Publicado em 29/08/2017
APELAÇÃO CÍVEL Nº 0038569-07.2012.4.03.9999/SP
2012.03.99.038569-3/SP
RELATORA : Desembargadora Federal MARISA SANTOS
APELANTE : Instituto Nacional do Seguro Social - INSS
ADVOGADO : RUY MOURA JR
: SP000030 HERMES ARRAIS ALENCAR
APELADO(A) : JOAO DOMINGOS DA SILVA (= ou > de 60 anos)
ADVOGADO : SP147322 ADAO CARLOS DA SILVA
No.

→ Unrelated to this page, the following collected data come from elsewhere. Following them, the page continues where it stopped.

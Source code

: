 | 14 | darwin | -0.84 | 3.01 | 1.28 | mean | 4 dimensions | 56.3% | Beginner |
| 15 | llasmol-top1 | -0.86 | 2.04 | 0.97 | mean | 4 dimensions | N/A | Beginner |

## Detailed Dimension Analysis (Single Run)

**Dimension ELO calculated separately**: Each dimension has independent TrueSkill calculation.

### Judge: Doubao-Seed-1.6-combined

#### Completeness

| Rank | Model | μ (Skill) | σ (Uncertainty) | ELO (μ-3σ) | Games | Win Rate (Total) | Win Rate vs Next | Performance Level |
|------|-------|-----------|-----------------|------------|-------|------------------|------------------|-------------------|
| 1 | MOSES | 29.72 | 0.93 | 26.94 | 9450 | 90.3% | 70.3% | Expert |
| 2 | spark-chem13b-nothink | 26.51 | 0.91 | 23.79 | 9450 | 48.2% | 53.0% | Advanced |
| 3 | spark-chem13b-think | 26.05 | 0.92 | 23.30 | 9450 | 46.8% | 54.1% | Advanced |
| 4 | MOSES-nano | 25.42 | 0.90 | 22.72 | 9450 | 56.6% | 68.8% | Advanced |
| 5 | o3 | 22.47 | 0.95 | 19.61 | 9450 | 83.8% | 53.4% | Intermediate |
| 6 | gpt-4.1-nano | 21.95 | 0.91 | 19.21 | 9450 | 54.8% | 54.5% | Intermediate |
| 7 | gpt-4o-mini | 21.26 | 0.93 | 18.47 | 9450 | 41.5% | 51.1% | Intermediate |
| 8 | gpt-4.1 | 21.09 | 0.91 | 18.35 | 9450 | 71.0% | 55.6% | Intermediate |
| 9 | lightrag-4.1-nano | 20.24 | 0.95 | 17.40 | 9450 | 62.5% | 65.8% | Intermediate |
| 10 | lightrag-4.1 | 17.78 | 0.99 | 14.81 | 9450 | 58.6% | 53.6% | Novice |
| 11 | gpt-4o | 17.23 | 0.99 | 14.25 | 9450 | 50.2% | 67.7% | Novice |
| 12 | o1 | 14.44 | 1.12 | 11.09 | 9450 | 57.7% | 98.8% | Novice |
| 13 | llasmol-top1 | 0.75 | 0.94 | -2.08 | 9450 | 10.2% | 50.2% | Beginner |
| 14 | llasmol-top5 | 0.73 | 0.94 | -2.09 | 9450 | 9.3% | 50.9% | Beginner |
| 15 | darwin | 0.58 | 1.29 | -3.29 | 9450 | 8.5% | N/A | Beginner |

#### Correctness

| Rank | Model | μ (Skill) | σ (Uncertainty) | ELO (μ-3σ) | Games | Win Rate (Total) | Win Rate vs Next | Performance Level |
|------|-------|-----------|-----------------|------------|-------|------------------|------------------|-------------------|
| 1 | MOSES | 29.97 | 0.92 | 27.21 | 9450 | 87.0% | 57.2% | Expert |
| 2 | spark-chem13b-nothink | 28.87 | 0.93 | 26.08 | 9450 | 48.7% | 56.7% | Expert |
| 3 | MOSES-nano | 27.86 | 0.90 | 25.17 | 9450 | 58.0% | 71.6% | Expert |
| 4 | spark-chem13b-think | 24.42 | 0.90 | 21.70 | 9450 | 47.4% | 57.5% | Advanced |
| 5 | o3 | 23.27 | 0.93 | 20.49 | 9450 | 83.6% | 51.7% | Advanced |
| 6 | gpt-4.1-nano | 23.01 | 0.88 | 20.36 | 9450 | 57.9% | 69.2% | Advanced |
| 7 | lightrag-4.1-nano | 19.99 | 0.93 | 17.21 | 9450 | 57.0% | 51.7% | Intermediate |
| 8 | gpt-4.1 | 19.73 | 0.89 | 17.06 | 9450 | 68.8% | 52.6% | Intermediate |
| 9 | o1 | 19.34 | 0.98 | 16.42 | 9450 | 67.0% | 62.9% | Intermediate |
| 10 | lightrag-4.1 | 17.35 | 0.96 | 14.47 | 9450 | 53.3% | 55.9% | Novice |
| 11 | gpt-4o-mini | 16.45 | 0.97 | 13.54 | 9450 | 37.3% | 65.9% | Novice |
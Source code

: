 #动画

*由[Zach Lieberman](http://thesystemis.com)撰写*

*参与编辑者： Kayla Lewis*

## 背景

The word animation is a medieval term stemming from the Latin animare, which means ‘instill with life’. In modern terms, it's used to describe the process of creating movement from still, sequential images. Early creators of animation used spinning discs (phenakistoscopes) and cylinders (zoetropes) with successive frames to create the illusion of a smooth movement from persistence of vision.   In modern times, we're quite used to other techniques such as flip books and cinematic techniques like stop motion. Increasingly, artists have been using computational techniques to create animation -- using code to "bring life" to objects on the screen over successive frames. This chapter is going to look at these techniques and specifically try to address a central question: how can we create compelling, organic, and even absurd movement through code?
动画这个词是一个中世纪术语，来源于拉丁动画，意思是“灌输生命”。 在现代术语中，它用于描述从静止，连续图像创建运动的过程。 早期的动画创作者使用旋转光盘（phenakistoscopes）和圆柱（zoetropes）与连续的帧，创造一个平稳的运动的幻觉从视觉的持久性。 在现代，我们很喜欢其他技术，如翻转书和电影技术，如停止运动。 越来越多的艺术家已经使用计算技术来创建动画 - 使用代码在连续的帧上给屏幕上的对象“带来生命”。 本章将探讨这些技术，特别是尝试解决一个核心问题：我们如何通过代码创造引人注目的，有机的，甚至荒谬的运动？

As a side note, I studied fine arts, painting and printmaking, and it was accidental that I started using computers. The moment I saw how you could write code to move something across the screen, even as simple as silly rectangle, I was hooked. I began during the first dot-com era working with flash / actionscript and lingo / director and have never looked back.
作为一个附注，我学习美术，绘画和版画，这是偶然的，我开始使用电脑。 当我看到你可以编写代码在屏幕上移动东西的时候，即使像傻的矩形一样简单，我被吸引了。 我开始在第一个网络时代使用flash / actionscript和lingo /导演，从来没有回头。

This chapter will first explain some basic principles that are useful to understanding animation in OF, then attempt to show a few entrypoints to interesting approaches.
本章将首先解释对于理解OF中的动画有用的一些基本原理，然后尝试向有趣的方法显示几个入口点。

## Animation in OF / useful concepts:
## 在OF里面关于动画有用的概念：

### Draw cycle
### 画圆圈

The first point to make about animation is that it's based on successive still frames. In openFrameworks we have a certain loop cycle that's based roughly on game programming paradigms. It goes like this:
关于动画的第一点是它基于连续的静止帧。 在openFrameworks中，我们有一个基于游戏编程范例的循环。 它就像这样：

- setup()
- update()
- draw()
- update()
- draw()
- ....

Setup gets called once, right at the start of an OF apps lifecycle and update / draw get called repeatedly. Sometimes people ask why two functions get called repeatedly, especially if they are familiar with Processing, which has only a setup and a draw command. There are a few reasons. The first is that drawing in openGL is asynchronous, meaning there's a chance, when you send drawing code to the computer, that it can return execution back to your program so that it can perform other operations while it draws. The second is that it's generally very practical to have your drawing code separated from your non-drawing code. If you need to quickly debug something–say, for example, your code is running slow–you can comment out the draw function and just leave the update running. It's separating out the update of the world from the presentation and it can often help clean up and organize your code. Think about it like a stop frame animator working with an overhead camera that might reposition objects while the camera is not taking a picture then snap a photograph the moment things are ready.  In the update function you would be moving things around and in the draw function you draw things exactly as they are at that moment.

ORIG. : 02.00.00043-4 3 Vr ANDRADINA/SP

EMENTA

PROCESSUAL CIVIL E PREVIDENCIÁRIO - EMBARGOS À EXECUÇÃO - APELAÇÃO - ANTECIPAÇÃO DE TUTELA - DESCONTO DOS VALORES PAGOS.
I. Ao cumprir a decisão que concedeu a antecipação da tutela, o INSS implantou em favor do autor, a título transitório e precário, uma aposentadoria com DIB "fictícia" em 30/5/2003 (data da sentença) e RMI de R$ 1.312,12.
II. Ao implantar definitivamente o benefício, após o trânsito em julgado da sentença, fixou definitivamente a DIB em 6/9/1999, como determinado no decisum, com uma RMI de R$ 753,13, a qual, evoluída até 30/5/2013, resultaria em uma renda mensal de R$ 923,75.
III. Em seus cálculos, o embargado limitou os atrasados da condenação na data em que foi implantada a antecipação de tutela (30/5/2003), desconsiderando a necessidade de se restituir os valores recebidos a maior a partir de então (diferença entre a RMI inicialmente implantada, de R$ 1.312,12, e a renda mensal efetivamente devida a partir de 30/5/2013, de R$ 923,75).
IV. Diante da necessidade de que sejam apurados nos cálculos os valores recebidos a maior pelo embargado, as contas do INSS devem ser acolhidas para o fim de se fixar o real valor da execução.
V. Recurso provido.

ACÓRDÃO

Vistos e relatados estes autos em que são partes as acima indicadas, decide a Egrégia Nona Turma do Tribunal Regional Federal da 3ª Região, por unanimidade, dar provimento à apelação, nos termos do relatório e voto que ficam fazendo parte integrante do presente julgado.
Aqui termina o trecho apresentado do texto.